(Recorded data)
== Segment start ==

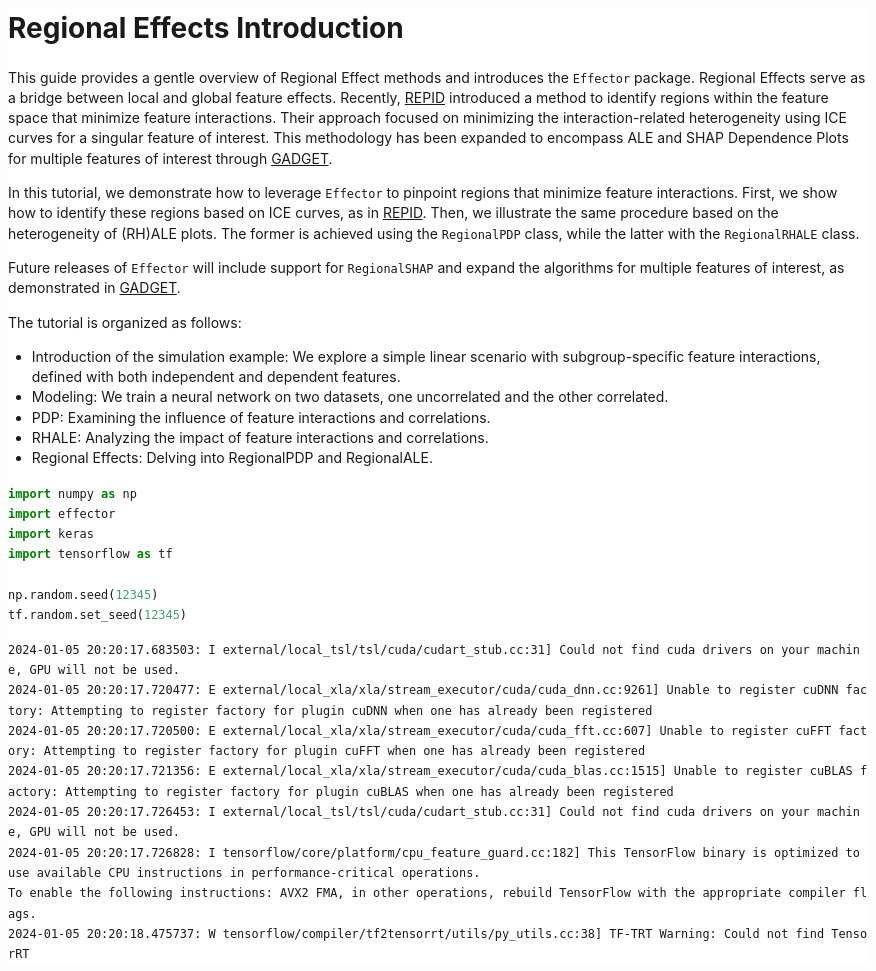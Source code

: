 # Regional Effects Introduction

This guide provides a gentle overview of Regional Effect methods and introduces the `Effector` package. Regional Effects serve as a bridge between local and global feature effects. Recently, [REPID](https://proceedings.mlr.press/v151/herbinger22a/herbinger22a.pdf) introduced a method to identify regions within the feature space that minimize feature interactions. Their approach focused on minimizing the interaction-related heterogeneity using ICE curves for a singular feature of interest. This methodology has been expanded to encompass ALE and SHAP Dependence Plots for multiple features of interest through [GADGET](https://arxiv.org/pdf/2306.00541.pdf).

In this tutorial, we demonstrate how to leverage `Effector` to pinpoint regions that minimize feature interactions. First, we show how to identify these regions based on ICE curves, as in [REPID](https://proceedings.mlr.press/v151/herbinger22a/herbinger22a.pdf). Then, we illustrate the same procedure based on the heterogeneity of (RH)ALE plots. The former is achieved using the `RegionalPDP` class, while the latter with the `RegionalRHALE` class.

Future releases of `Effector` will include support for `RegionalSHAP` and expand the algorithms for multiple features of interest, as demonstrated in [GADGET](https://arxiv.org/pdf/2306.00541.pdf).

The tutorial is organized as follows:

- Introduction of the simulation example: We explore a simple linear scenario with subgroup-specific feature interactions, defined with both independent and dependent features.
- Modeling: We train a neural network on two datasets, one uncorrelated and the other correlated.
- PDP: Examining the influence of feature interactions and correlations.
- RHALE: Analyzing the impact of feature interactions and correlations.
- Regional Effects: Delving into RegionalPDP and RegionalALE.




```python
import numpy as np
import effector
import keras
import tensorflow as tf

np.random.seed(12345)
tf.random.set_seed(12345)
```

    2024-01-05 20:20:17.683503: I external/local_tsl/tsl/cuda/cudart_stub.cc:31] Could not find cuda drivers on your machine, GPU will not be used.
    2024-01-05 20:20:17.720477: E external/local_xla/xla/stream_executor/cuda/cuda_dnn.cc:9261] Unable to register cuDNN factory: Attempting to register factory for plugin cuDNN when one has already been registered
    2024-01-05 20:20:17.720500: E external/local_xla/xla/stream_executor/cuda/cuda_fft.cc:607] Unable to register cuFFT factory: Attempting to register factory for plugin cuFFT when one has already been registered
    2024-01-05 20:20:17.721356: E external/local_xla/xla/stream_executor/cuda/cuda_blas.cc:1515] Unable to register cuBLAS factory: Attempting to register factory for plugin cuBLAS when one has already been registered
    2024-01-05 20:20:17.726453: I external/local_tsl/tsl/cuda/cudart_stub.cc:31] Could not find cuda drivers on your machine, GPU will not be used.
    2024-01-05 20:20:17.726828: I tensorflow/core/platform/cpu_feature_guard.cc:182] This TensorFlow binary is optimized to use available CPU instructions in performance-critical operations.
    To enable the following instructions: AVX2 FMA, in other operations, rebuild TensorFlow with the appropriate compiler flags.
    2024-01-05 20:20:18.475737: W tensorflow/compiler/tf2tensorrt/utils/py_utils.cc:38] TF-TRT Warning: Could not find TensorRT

== Segment end ==

• PROBLEM DESCRIPTION
Go through the records and report each line that contains "been".

• FINISHED EXERCISE
This guide provides a gentle overview of Regional Effect methods and introduces the `Effector` package. Regional Effects serve as a bridge between local and global feature effects. Recently, [REPID](https://proceedings.mlr.press/v151/herbinger22a/herbinger22a.pdf) introduced a method to identify regions within the feature space that minimize feature interactions. Their approach focused on minimizing the interaction-related heterogeneity using ICE curves for a singular feature of interest. This methodology has been expanded to encompass ALE and SHAP Dependence Plots for multiple features of interest through [GADGET](https://arxiv.org/pdf/2306.00541.pdf).
    2024-01-05 20:20:17.720477: E external/local_xla/xla/stream_executor/cuda/cuda_dnn.cc:9261] Unable to register cuDNN factory: Attempting to register factory for plugin cuDNN when one has already been registered
    2024-01-05 20:20:17.720500: E external/local_xla/xla/stream_executor/cuda/cuda_fft.cc:607] Unable to register cuFFT factory: Attempting to register factory for plugin cuFFT when one has already been registered
    2024-01-05 20:20:17.721356: E external/local_xla/xla/stream_executor/cuda/cuda_blas.cc:1515] Unable to register cuBLAS factory: Attempting to register factory for plugin cuBLAS when one has already been registered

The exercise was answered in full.